Here is my ultimate list of fishing canoe accessories:
1. Dry Bag
Source: Decathlon Group
If you want to bring your phone, electronics, documents, or anything else that could be damaged by water, you need a dry bag.
A dry bag is waterproof, so that even if you capsize and everything in the canoe goes overboard, your lunch, your change of clothes, your cell phone, and your money will be safe in the floating dry bag. You might be able to get by without one if you can avoid capsizing, but it’s a risk.
Dry bags come in all shapes and sizes, from waterproof fanny packs to massive backpacks with lots of pockets and compartments. The right dry bag for you will depend on how much you want to store in it, and whether you plan on keeping it on your body or just throwing it into the canoe.
The Decathlon 20l waterproof bag is a great size for me and holds everything I need. It’s comfortable to carry, and I can trust that everything inside it will stay dry.
A personal flotation device, or PFD, is necessary for everyone in a recreational watercraft, regardless of whether or not they’re a good swimmer.
Even on a calm lake or a shallow river, it’s possible to get into situations where a life jacket can mean the difference between life and death. If you take the dangers of canoeing seriously, you’ll keep a PFD on at all times.
That doesn’t mean you need to be hot, bulky, and uncomfortable while you’re fishing. Modern PFDs are made from breathable materials, are lightweight and not bulky, and still have lots of buoyancy to keep you safe in an emergency.
The NRS Chinook Fishing PFD is thin, comfortable, buoyant, and includes a lot of pockets for fishing. You can wear it like a vest and forget that you have a PFD on at all.
3. Canoe Storage Lift
Canoes aren’t the smallest personal watercraft you can get, and it can be hard to find space in a garage or basement without things getting crowded.
If you’re struggling to find a place to keep your canoe when it’s out of the water, consider hoisting it over your head so that you can walk underneath it. This frees up all of that space for the other gear you need.
The Canoe Ceiling Storage Hoist from StoreYourBoard is an affordable, durable, and high-quality pulley lift that makes it easy to hoist and store your canoe.
Source: Yeti Holdings
Nothing makes a difference on a hot day out on the water like a cooler.
Keeping food and beverages cold is convenient, allows you to stay out fishing longer, and makes the entire process a lot more relaxing.

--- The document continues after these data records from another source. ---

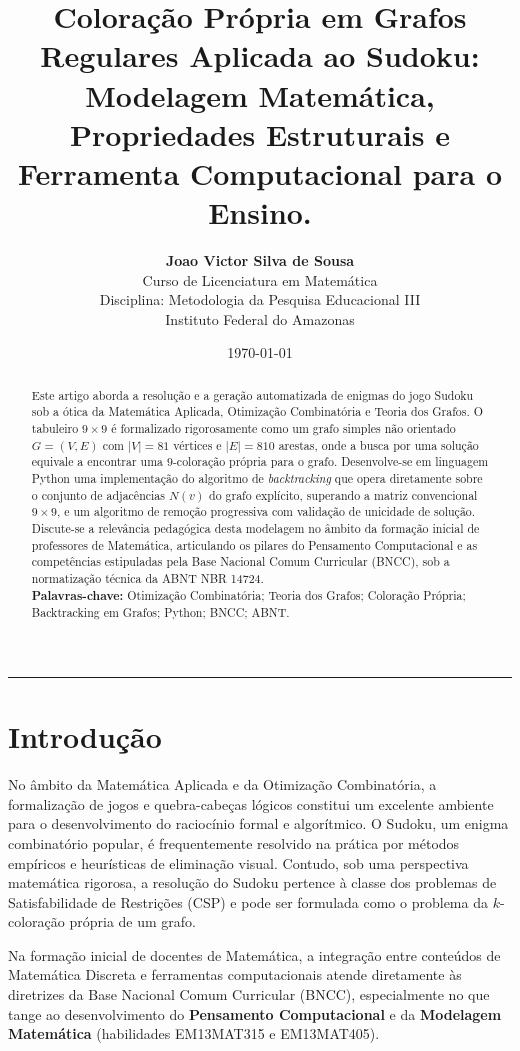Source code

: \documentclass[12pt, a4paper]{article}
\title{\Large\bfseries \justifying Coloração Própria em Grafos Regulares Aplicada ao Sudoku: Modelagem Matemática, Propriedades Estruturais e Ferramenta Computacional para o Ensino.}
\author{\textbf{Joao Victor Silva de Sousa}\\[0.5em]
\small Curso de Licenciatura em Matemática\\
\small Disciplina: Metodologia da Pesquisa Educacional III\\
\small Instituto Federal do Amazonas}
\date{\today}
\begin{document}
\maketitle

\begin{abstract}
Este artigo aborda a resolução e a geração automatizada de enigmas do jogo Sudoku sob a ótica da Matemática Aplicada, Otimização Combinatória e Teoria dos Grafos. O tabuleiro $9 \times 9$ é formalizado rigorosamente como um grafo simples não orientado $G = (V, E)$ com $|V| = 81$ vértices e $|E| = 810$ arestas, onde a busca por uma solução equivale a encontrar uma $9$-coloração própria para o grafo. Desenvolve-se em linguagem Python uma implementação do algoritmo de \textit{backtracking} que opera diretamente sobre o conjunto de adjacências $N(v)$ do grafo explícito, superando a matriz convencional $9 \times 9$, e um algoritmo de remoção progressiva com validação de unicidade de solução. Discute-se a relevância pedagógica desta modelagem no âmbito da formação inicial de professores de Matemática, articulando os pilares do Pensamento Computacional e as competências estipuladas pela Base Nacional Comum Curricular (BNCC), sob a normatização técnica da ABNT NBR 14724.
\\[0.5em]
\textbf{Palavras-chave:} Otimização Combinatória; Teoria dos Grafos; Coloração Própria; Backtracking em Grafos; Python; BNCC; ABNT.
\end{abstract}

\vspace{1em}
\noindent\rule{\linewidth}{0.4pt}
\vspace{1.5em}

\section{Introdução}
No âmbito da Matemática Aplicada e da Otimização Combinatória, a formalização de jogos e quebra-cabeças lógicos constitui um excelente ambiente para o desenvolvimento do raciocínio formal e algorítmico. O Sudoku, um enigma combinatório popular, é frequentemente resolvido na prática por métodos empíricos e heurísticas de eliminação visual. Contudo, sob uma perspectiva matemática rigorosa, a resolução do Sudoku pertence à classe dos problemas de Satisfabilidade de Restrições (CSP) e pode ser formulada como o problema da $k$-coloração própria de um grafo.

Na formação inicial de docentes de Matemática, a integração entre conteúdos de Matemática Discreta e ferramentas computacionais atende diretamente às diretrizes da Base Nacional Comum Curricular (BNCC), especialmente no que tange ao desenvolvimento do \textbf{Pensamento Computacional} e da \textbf{Modelagem Matemática} (habilidades EM13MAT315 e EM13MAT405). 
\end{document}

Ideally, you’ll want a second cooler to store your catch, especially if you are located far from home.
When choosing a cooler for your canoe, look for efficiency. You want a cooler that will keep items cold for days without a lot of ice, which is both heavy and expensive to carry with you in a canoe.
The Yeti Roadie 24 is a solid, waterproof cooler that can hold up to 18 cans and won’t let your drinks get warm.
5. Fishing Rod Holder
You don’t want to need to hold onto your rod all of the time. Not only will that get uncomfortable, but it also increases the risk that you’ll drop it and lose it.
A rod holder clips or clamps onto your canoe and gives you a place where you can anchor your rod, whether you are waiting for a bite or bracing yourself while reeling in a fish. Keeping your rod locked in the rod holder is one of the best ways to keep it safe.
Your fishing rod is probably your single most expensive piece of gear, and with some exceptions, fishing rods don’t float. Getting a rod holder ensures you’ll stay comfortable and you won’t lose your rod.
The KUFA clamp on rod holder is easy to attach to most canoe rails, has a firm grip, and is made of durable materials that will last.
6. Fishing Supply Organizer
There are lots of different fishing accessories for canoes, but if the idea of having lots of different pieces of gear scattered around sounds disorienting to you, consider the minimalist approach: you can get an accessory organizer that clamps onto the rail of your canoe and contains everything you need.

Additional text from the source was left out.